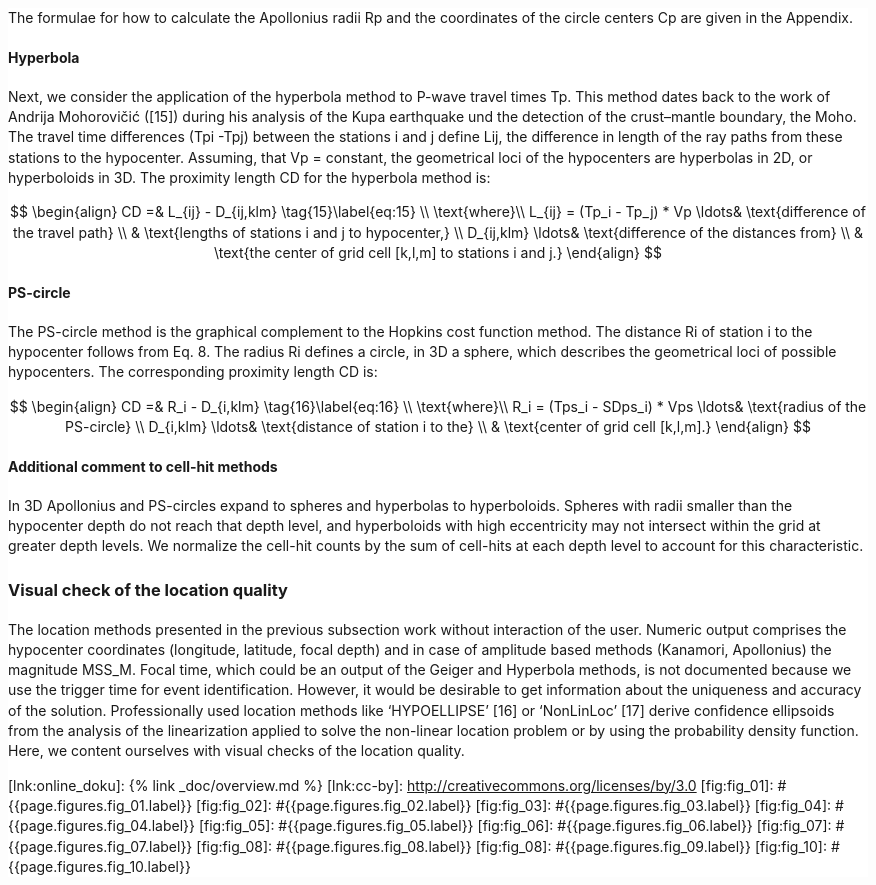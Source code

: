The formulae for how to calculate the Apollonius radii Rp and the coordinates of the circle centers Cp are given in the Appendix.

#### Hyperbola

Next, we consider the application of the hyperbola method to P-wave travel times Tp. This method dates back to the work of Andrija Mohorovičić ([15]) during his analysis of the Kupa earthquake und the detection of the crust–mantle boundary, the Moho. The travel time differences (Tpi -Tpj) between the stations i and j define Lij, the difference in length of the ray paths from these stations to the hypocenter. Assuming, that Vp = constant, the geometrical loci of the hypocenters are hyperbolas in 2D, or hyperboloids in 3D. The proximity length CD for the hyperbola method is:

$$
\begin{align}
    CD =& L_{ij} - D_{ij,klm} \tag{15}\label{eq:15} \\
    \text{where}\\
    L_{ij} = (Tp_i - Tp_j) * Vp \ldots& \text{difference of the travel path} \\
                                      & \text{lengths of stations i and j to hypocenter,} \\
    D_{ij,klm} \ldots& \text{difference of the distances from} \\
                     & \text{the center of grid cell [k,l,m] to stations i and j.}
\end{align}
$$

#### PS-circle

The PS-circle method is the graphical complement to the Hopkins cost function method. The distance Ri of station i to the hypocenter follows from Eq. 8. The radius Ri defines a circle, in 3D a sphere, which describes the geometrical loci of possible hypocenters. The corresponding proximity length CD is:

$$
\begin{align}
    CD =& R_i - D_{i,klm} \tag{16}\label{eq:16} \\
    \text{where}\\
    R_i = (Tps_i - SDps_i) * Vps \ldots& \text{radius of the PS-circle} \\
    D_{i,klm} \ldots& \text{distance of station i to the} \\
                     & \text{center of grid cell [k,l,m].}
\end{align}
$$

#### Additional comment to cell-hit methods

In 3D Apollonius and PS-circles expand to spheres and hyperbolas to hyperboloids. Spheres with radii smaller than the hypocenter depth do not reach that depth level, and hyperboloids with high eccentricity may not intersect within the grid at greater depth levels. We normalize the cell-hit counts by the sum of cell-hits at each depth level to account for this characteristic.

### Visual check of the location quality

The location methods presented in the previous subsection work without interaction of the user. Numeric output comprises the hypocenter coordinates (longitude, latitude, focal depth) and in case of amplitude based methods (Kanamori, Apollonius) the magnitude MSS_M. Focal time, which could be an output of the Geiger and Hyperbola methods, is not documented because we use the trigger time for event identification. However, it would be desirable to get information about the uniqueness and accuracy of the solution. Professionally used location methods like ‘HYPOELLIPSE’ [16] or ‘NonLinLoc’ [17] derive confidence ellipsoids from the analysis of the linearization applied to solve the non-linear location problem or by using the probability density function. Here, we content ourselves with visual checks of the location quality.


[lnk:article]: https://www.intechopen.com/chapters/74466
[lnk:book]: https://www.intechopen.com/books/9993
[lnk:doc_ems98]: /doc/pgv/#intensität-nach-ems-98#
[lnk:online_doku]: {% link _doc/overview.md %}
[lnk:cc-by]: http://creativecommons.org/licenses/by/3.0
[fig:fig_01]: #{{page.figures.fig_01.label}}
[fig:fig_02]: #{{page.figures.fig_02.label}}
[fig:fig_03]: #{{page.figures.fig_03.label}}
[fig:fig_04]: #{{page.figures.fig_04.label}}
[fig:fig_05]: #{{page.figures.fig_05.label}}
[fig:fig_06]: #{{page.figures.fig_06.label}}
[fig:fig_07]: #{{page.figures.fig_07.label}}
[fig:fig_08]: #{{page.figures.fig_08.label}}
[fig:fig_08]: #{{page.figures.fig_09.label}}
[fig:fig_10]: #{{page.figures.fig_10.label}}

■ ■ ■ ■

Work instructions - Using the material above, copy every line in which the string "ldots" occurs.

Response area -
    L_{ij} = (Tp_i - Tp_j) * Vp \ldots& \text{difference of the travel path} \\
    D_{ij,klm} \ldots& \text{difference of the distances from} \\
    R_i = (Tps_i - SDps_i) * Vps \ldots& \text{radius of the PS-circle} \\
    D_{i,klm} \ldots& \text{distance of station i to the} \\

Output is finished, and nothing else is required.